Cette décision, tout en n’accédant pas à la demande de l’administration Bush de renverser Roe v. Wade, a confirmé les restrictions du Missouri sur l’avortement et tout sauf invité les autres États à adopter des lois plus restrictives.
En septembre 1988, le juge Blackmun, auteur de l’avis historique de 1973 Roe v. Wade, a stupéfié un auditoire à l’Université de l’Arkansas et a fait la une des journaux nationaux lorsqu’il s’est demandé si les avortements resteraient légaux en Amérique. « Est-ce que Roe v. Wade va tomber à l’eau ? » a-t-il demandé sans ambages. Il a répondu à sa question rhétorique avec autant de franchise : « Il y a une possibilité très distincte que ce soit le cas, ce mandat. Vous pouvez compter les votes. »
En 1986, la Cour suprême a annulé un groupe d’exigences restrictives des États dans sa décision dans Thornburgh v. American College of Obstetricians and Gynecologists. Ces lois annulées comprenaient certaines exigences. Premièrement, l’État devait informer les femmes des stades de développement du fœtus, de la possibilité d’une aide à l’adoption et des risques liés à l’avortement. Deuxièmement, l’État doit compiler des dossiers publics détaillés sur l’âge, l’état civil, la race, la raison de la demande d’avortement et le nombre de grossesses antérieures de chaque femme. Troisièmement, s’il existe une possibilité que le fœtus puisse vivre en dehors de l’utérus (environ 23 semaines), un deuxième médecin doit être présent pour s’occuper du fœtus avant le début de l’avortement – que le délai mette ou non la vie de la mère en danger. Quatrièmement, les avortements de fœtus viables doivent être pratiqués selon la méthode qui offre les meilleures chances de naissance vivante, à moins que cette méthode « ne présente un risque sensiblement plus élevé pour la vie ou la santé de la mère »
Le vote dans Thornburgh avait été serré à 5 contre 4, et le juge Powell – contesté dans cette affaire – s’était retiré depuis. Anthony M. Kennedy était le successeur de Powell, et ses vues sur l’avortement faisaient l’objet de spéculations pessimistes parmi les partisans du droit à l’avortement. S’il choisissait de se joindre aux quatre juges minoritaires de Thornburgh dans un futur cas de droit à l’avortement, l’avortement légalisé pourrait disparaître.

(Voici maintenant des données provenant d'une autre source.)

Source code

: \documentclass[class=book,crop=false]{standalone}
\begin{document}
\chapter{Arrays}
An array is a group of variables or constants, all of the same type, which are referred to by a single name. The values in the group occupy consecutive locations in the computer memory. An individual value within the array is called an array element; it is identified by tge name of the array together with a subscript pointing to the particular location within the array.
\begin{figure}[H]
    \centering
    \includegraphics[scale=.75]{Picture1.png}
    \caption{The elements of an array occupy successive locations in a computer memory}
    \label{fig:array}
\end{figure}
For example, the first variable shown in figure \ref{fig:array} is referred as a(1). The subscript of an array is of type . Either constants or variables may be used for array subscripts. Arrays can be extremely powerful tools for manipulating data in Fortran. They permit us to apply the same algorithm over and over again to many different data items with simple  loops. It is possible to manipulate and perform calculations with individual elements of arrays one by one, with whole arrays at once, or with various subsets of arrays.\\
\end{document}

Le Missouri, ayant vu un certain nombre de règlements restrictifs annulés par la Cour suprême et un autre ensemble confirmé, a adopté une loi sévère en juin 1986. La loi commençait par un préambule énonçant la « constatation » de la législature de l’État que « la vie de chaque être humain commence à la conception » et que « les enfants à naître ont des intérêts protégeables en matière de vie, de santé et de bien-être ».
Comme le résumait plus tard le juge en chef Rehnquist, la législation « exige en outre que toutes les lois du Missouri soient interprétées de manière à accorder aux enfants à naître les mêmes droits que ceux dont jouissent les autres personnes, sous réserve de la Constitution fédérale et des précédents de la Cour ». Elle exige également qu’un médecin effectue « les examens et tests médicaux nécessaires pour déterminer l’âge gestationnel, le poids et la maturité pulmonaire de l’enfant à naître » si le médecin pense que la femme est enceinte de vingt semaines ou plus. En outre, aucune installation ou employé public ne devait assister ou pratiquer des avortements, et les fonds publics ne pouvaient être utilisés pour « encourager ou conseiller » une femme à obtenir un avortement, sauf si sa grossesse menaçait sa vie.
Avant la fin du mois, Reproductive Health Services, Planned Parenthood of Kansas City et cinq prestataires médicaux employés par le Missouri ont contesté la loi devant le tribunal de district américain du district occidental du Missouri. Le tribunal de district a émis une ordonnance empêchant l’application d’une grande partie de la loi et, après un procès en décembre 1986, a déclaré la loi inconstitutionnelle. La Cour d’appel du huitième circuit a confirmé la décision du tribunal inférieur deux ans plus tard, et le Missouri a fait appel devant la Cour suprême des États-Unis.
En mars 1989, la Cour suprême a accepté que l’administration du président George Bush prenne part à la plaidoirie au nom du Missouri. L’administration Bush a rapidement fait savoir qu’elle comptait demander rien de moins que l’annulation complète de Roe v. Wade. En réponse à la colère, 300 000 manifestants se sont rassemblés à Washington, D.C., pour exiger que l’avortement reste légal.